## Your task
Go through the entries below and print, exactly, the lines starting at the one with "admin y passwords" and ending at the one with "El script ahora", keeping both ends and no others.

## Given data

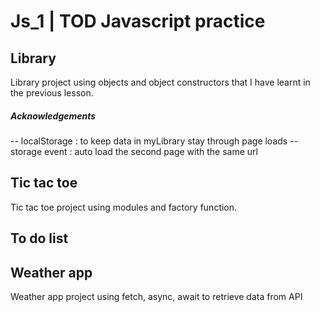 # Js_1 | TOD Javascript practice

## Library

Library project using objects and object constructors that I have learnt in the previous lesson.

##### Acknowledgements

-- localStorage : to keep data in myLibrary stay through page loads
-- storage event : auto load the second page with the same url

## Tic tac toe

Tic tac toe project using modules and factory function.

## To do list

## Weather app

Weather app project using fetch, async, await to retrieve data from API
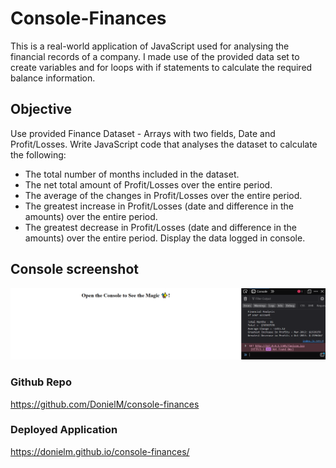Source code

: # Console-Finances
This is a real-world application of JavaScript used for analysing the financial records of a company. I made use of  the provided data set to create variables and for loops with if statements to calculate the required balance information.

## Objective
Use provided Finance Dataset - Arrays with two fields, Date and Profit/Losses.
Write JavaScript code that analyses the dataset to calculate the following:
- The total number of months included in the dataset.
- The net total amount of Profit/Losses over the entire period.
- The average of the changes in Profit/Losses over the entire period.
- The greatest increase in Profit/Losses (date and difference in the amounts) over the entire period.
- The greatest decrease in Profit/Losses (date and difference in the amounts) over the entire period.
Display the data logged in console.

## Console screenshot
![Screenshot](./assets/images/console-screenshot.png)

### Github Repo
https://github.com/DonielM/console-finances
### Deployed Application
https://donielm.github.io/console-finances/


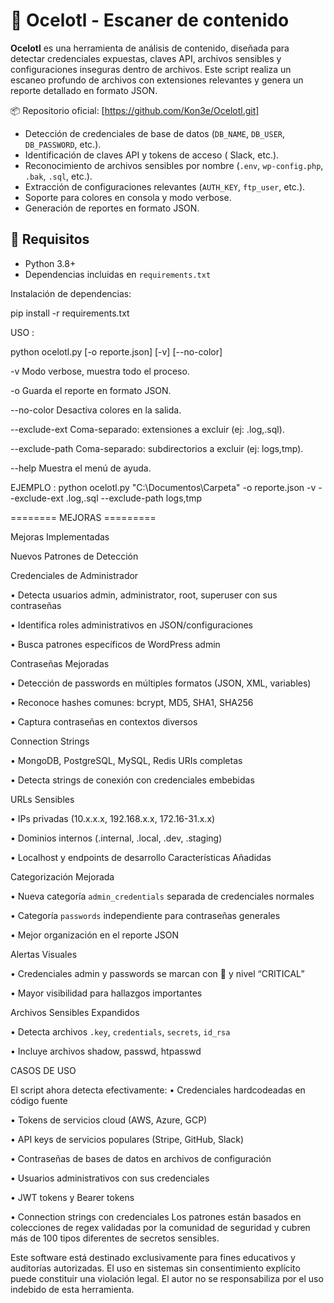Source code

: # 🐆 Ocelotl - Escaner de contenido

**Ocelotl** es una herramienta de análisis de contenido, diseñada para detectar credenciales expuestas, claves API, archivos sensibles y configuraciones inseguras dentro de archivos. Este script realiza un escaneo profundo de archivos con extensiones relevantes y genera un reporte detallado en formato JSON.

📦 Repositorio oficial: [https://github.com/Kon3e/Ocelotl.git]

- Detección de credenciales de base de datos (`DB_NAME`, `DB_USER`, `DB_PASSWORD`, etc.).
- Identificación de claves API y tokens de acceso ( Slack, etc.).
- Reconocimiento de archivos sensibles por nombre (`.env`, `wp-config.php`, `.bak`, `.sql`, etc.).
- Extracción de configuraciones relevantes (`AUTH_KEY`, `ftp_user`, etc.).
- Soporte para colores en consola y modo verbose.
- Generación de reportes en formato JSON.

## 🧰 Requisitos

- Python 3.8+
- Dependencias incluidas en `requirements.txt`

Instalación de dependencias:


pip install -r requirements.txt

USO :

python ocelotl.py <ruta> [-o reporte.json] [-v] [--no-color]

-v  Modo verbose, muestra todo el proceso.

-o  <archivo> Guarda el reporte en formato JSON.

--no-color  Desactiva colores en la salida.

--exclude-ext  Coma-separado: extensiones a excluir (ej: .log,.sql).

--exclude-path  Coma-separado: subdirectorios a excluir (ej: logs,tmp).

--help  Muestra el menú de ayuda.

EJEMPLO : python ocelotl.py "C:\\Documentos\\Carpeta" -o reporte.json -v --exclude-ext .log,.sql --exclude-path logs,tmp

======== MEJORAS =========

Mejoras Implementadas

Nuevos Patrones de Detección

Credenciales de Administrador

•	Detecta usuarios admin, administrator, root, superuser con sus contraseñas

•	Identifica roles administrativos en JSON/configuraciones

•	Busca patrones específicos de WordPress admin

Contraseñas Mejoradas

•	Detección de passwords en múltiples formatos (JSON, XML, variables)

•	Reconoce hashes comunes: bcrypt, MD5, SHA1, SHA256

•	Captura contraseñas en contextos diversos

Connection Strings 

•	MongoDB, PostgreSQL, MySQL, Redis URIs completas 

•	Detecta strings de conexión con credenciales embebidas

URLs Sensibles

•	IPs privadas (10.x.x.x, 192.168.x.x, 172.16-31.x.x)

•	Dominios internos (.internal, .local, .dev, .staging)

•	Localhost y endpoints de desarrollo
Características Añadidas

Categorización Mejorada

•	Nueva categoría `admin_credentials` separada de credenciales normales

•	Categoría `passwords` independiente para contraseñas generales

•	Mejor organización en el reporte JSON

Alertas Visuales

•	Credenciales admin y passwords se marcan con 🔴 y nivel “CRITICAL”

•	Mayor visibilidad para hallazgos importantes

Archivos Sensibles Expandidos

•	Detecta archivos `.key`, `credentials`, `secrets`, `id_rsa`

•	Incluye archivos shadow, passwd, htpasswd

CASOS DE USO

El script ahora detecta efectivamente:
•	Credenciales hardcodeadas en código fuente

•	Tokens de servicios cloud (AWS, Azure, GCP)

•	API keys de servicios populares (Stripe, GitHub, Slack)

•	Contraseñas de bases de datos en archivos de configuración

•	Usuarios administrativos con sus credenciales

•	JWT tokens y Bearer tokens

•	Connection strings con credenciales
Los patrones están basados en colecciones de regex validadas por la comunidad de seguridad y cubren más de 100 tipos diferentes de secretos sensibles.

Este software está destinado exclusivamente para fines educativos y auditorías autorizadas. El uso en sistemas sin consentimiento explícito puede constituir una violación legal. El autor no se responsabiliza por el uso indebido de esta herramienta.
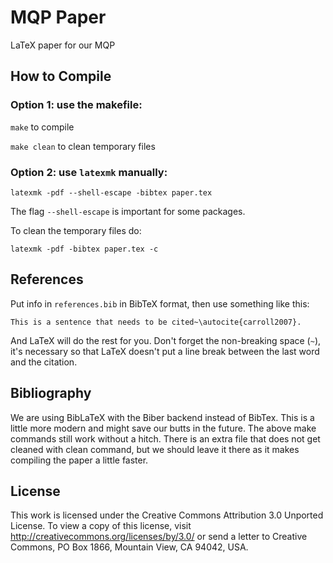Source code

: # MQP Paper

LaTeX paper for our MQP

## How to Compile

### Option 1: use the makefile:

`make` to compile

`make clean` to clean temporary files

### Option 2: use `latexmk` manually:

`latexmk -pdf --shell-escape -bibtex paper.tex`

The flag `--shell-escape` is important for some packages.

To clean the temporary files do:

`latexmk -pdf -bibtex paper.tex -c`

## References

Put info in `references.bib` in BibTeX format, then use something like this:

`This is a sentence that needs to be cited~\autocite{carroll2007}.`

And LaTeX will do the rest for you. Don't forget the non-breaking space (`~`),
it's necessary so that LaTeX doesn't put a line break between the last word and
the citation.

## Bibliography

We are using BibLaTeX with the Biber backend instead of BibTex. This is a
little more modern and might save our butts in the future. The above make
commands still work without a hitch. There is an extra file that does not get
cleaned with clean command, but we should leave it there as it makes compiling
the paper a little faster.

## License

This work is licensed under the Creative Commons Attribution 3.0 Unported
License. To view a copy of this license, visit
http://creativecommons.org/licenses/by/3.0/ or send a letter to Creative
Commons, PO Box 1866, Mountain View, CA 94042, USA.
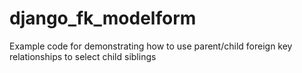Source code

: # django_fk_modelform
Example code for demonstrating how to use parent/child foreign key relationships to select child siblings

## Answer to the problem
•	Credenciales admin y passwords se marcan con 🔴 y nivel “CRITICAL”

•	Mayor visibilidad para hallazgos importantes

Archivos Sensibles Expandidos

•	Detecta archivos `.key`, `credentials`, `secrets`, `id_rsa`

•	Incluye archivos shadow, passwd, htpasswd

CASOS DE USO

El script ahora detecta efectivamente:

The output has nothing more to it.